But the university is not backing down. It filed a request for the case to be dismissed outright, even after Rose issued an injunction forcing Iowa to maintain its women’s swimming program until the matter is resolved. On Jan. 22, the university asked the Eighth Circuit Court of Appeals to overturn Rose’s injunction, an indication that this will be a lengthy and contentious legal proceeding.

Barta argued that he needed to cut four sports (three are men’s teams: gymnastics, swimming and diving and tennis) to save $5 million a year to offset an anticipated $60 million gap in this year’s budget because of the COVID-19 pandemic. The budget for women’s swimming and diving is $1.5 million annually. But getting rid of a women’s sport brings scrutiny of a university’s standing in relation to Title IX and is often accompanied by legal action.

Senior Kelsey Drake, a school record-holder in two events, competes in the 200 yard butterfly during a Big Ten Conference swimming and diving meet at Iowa on Jan. 16.

Michigan State athletic director Bill Beekman made a similar discovery after his October announcement that he was cutting his men’s and women’s swimming programs after this season. On Jan. 15, 11 members of the women’s swim team filed a Title IX lawsuit that parallels the Iowa case.

Barta and Beekman were the only two of 14 Big Ten Conference athletic directors to attempt to terminate a women’s sport during the pandemic.

For Barta, 57, the loss of a second court case related to gender-equity could come at a vulnerable time professionally. The university is seeking a replacement for retiring president Bruce Harreld, who has publicly supported Barta, even after a $6.5 million gender-discrimination settlement was paid to two of his former female employees in 2017.

The Iowa lawsuit is being watched carefully by national experts in Title IX law, and the general assessment of those interviewed by the Register is that the university is fighting a losing battle once again, one it never needed to risk.

With court proceedings being delayed during the pandemic, even the lawyers involved have no idea when Rose will decide whether to let this case proceed to trial.

But if she does, Iowa will bear the burden of proof.

Swimmers’ attorney wants Iowa to prove ‘genuine’ roster spots for women

Jim Larew is the attorney representing Hawkeye swimmers Kelsey Drake, Christina Kaufman, Sage Ohlensehlen and Alexa Puccini. His strategy is simple: Make the university show its math.

Title IX requires schools that receive federal funding to provide athletic opportunities for women at the same rate as their representation in the undergraduate student body. The percentage of women enrolled at Iowa has been slowly increasing, and is at 55% this school year. The university gets 2 percentage points of leeway in this calculation, meaning that at least 424 of the roughly 800 student-athletes projected for the 2020-21 season would need to be women (53%).

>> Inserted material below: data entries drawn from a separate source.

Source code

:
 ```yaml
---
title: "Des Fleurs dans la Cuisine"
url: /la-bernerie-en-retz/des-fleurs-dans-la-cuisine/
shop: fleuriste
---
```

This should be a simple thing to prove, but Larew said the university has declined to turn over its list of athletes. Rose, in her Dec. 24 ruling in favor of an injunction, was also frustrated by Iowa’s reluctance to produce the rosters for its 24 sports for the 2019-20 season.

“At the conclusion of the first day of hearing this matter, the Court inquired whether (Iowa’s official Title IX athlete counts) would be turned over for Court review,” Rose wrote. “Defendants have not been responsive to either request.”

Larew is convinced the university is padding the number of women getting “genuine” roster spots, particularly among the rowing and track and field teams. Securing an injunction in the case appeared to move Larew one step closer to a full trial, and that is when he would get a closer look at Iowa’s roster management through the discovery process. The university’s appeal, however, may pause proceedings. 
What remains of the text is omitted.